Once, when he emerged from the sea like Poseidon hung with seaweed and enchanted by the songs of mermaids, gripping the pebbles with his toes for balance, he saw Anica splayed obliviously in her nakedness. Her soft gingery hair refracted the light, her breasts were vulnerably pale, and her lips were moving in her sleep because she was dreaming of all the things that she would never be able to say to him.
Moved by awe he lay down beside her to let the sun evaporate his skin of brine, and as the heat seeped into him and permeated him he felt it simultaneously arouse him. Leaning up on his elbow he bent over her face and kissed her, his hands wandering the gentle slopes and pastures of her body. She lifted a hand in her sleep and gripped his arm tightly, and then they both were shaken with a terrible desire. With one mind, she still half asleep, they picked up their mats and went into the womb of Pachamama.
Gently, intently, they savoured every slip and tug of their engaged flesh until suddenly she opened her eyes and knew that she was bearing his child. She was filled both with exhilaration and grief, the one because now she would always carry a part of him with her, and the other because she knew that now she could not linger over parting.
They lay together in silence in a tight embrace until suddenly Anica realised that they were not alone. Out in the bay there was a rowing-boat laden with lobster-pots, and, just a few yards out, there was a ridiculous-looking little man as bald as a colonial banister standing up to his neck in water watching them.

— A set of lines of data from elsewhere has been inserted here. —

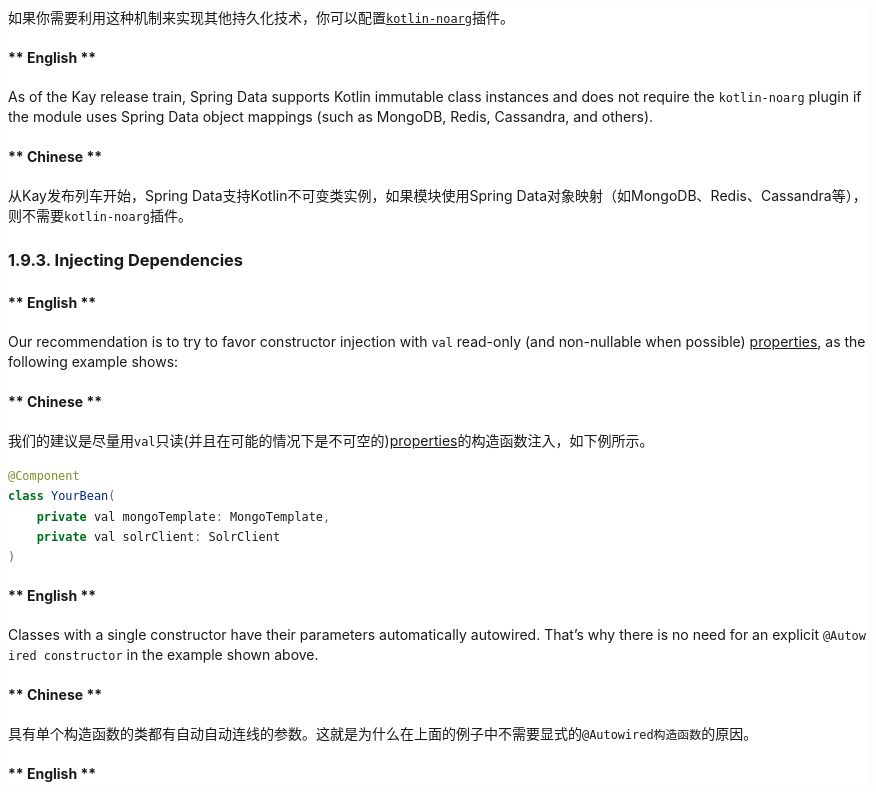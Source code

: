 如果你需要利用这种机制来实现其他持久化技术，你可以配置[`kotlin-noarg`](https://kotlinlang.org/docs/reference/compiler-plugins.html#how-to-use-no-arg-plugin)插件。






#### ** English **

As of the Kay release train, Spring Data supports Kotlin immutable class instances and does not require the `kotlin-noarg` plugin if the module uses Spring Data object mappings (such as MongoDB, Redis, Cassandra, and others).
#### ** Chinese **

从Kay发布列车开始，Spring Data支持Kotlin不可变类实例，如果模块使用Spring Data对象映射（如MongoDB、Redis、Cassandra等），则不需要`kotlin-noarg`插件。




### **1.9.3. Injecting Dependencies** 



#### ** English **

Our recommendation is to try to favor constructor injection with `val` read-only (and non-nullable when possible) [properties](https://kotlinlang.org/docs/reference/properties.html), as the following example shows:
#### ** Chinese **

我们的建议是尽量用`val`只读(并且在可能的情况下是不可空的)[properties](https://kotlinlang.org/docs/reference/properties.html)的构造函数注入，如下例所示。




```java
@Component
class YourBean(
    private val mongoTemplate: MongoTemplate,
    private val solrClient: SolrClient
)
```



#### ** English **

Classes with a single constructor have their parameters automatically autowired. That’s why there is no need for an explicit `@Autowired constructor` in the example shown above.
#### ** Chinese **

具有单个构造函数的类都有自动自动连线的参数。这就是为什么在上面的例子中不需要显式的`@Autowired构造函数`的原因。






#### ** English **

Dionisio stood up and walked out naked as he was. He waved at the scopophile and shouted, ‘Hola, hombre. How does it feel to have seen the greatest of the eight wonders of the world?’ Whereupon the bald voyeur with comical panic in his face turned and swam ashamedly back to his boat, and Dionisio turned back to Anica and said, ‘I feel sorry for anybody who did not see us just then. He was the only lucky man.’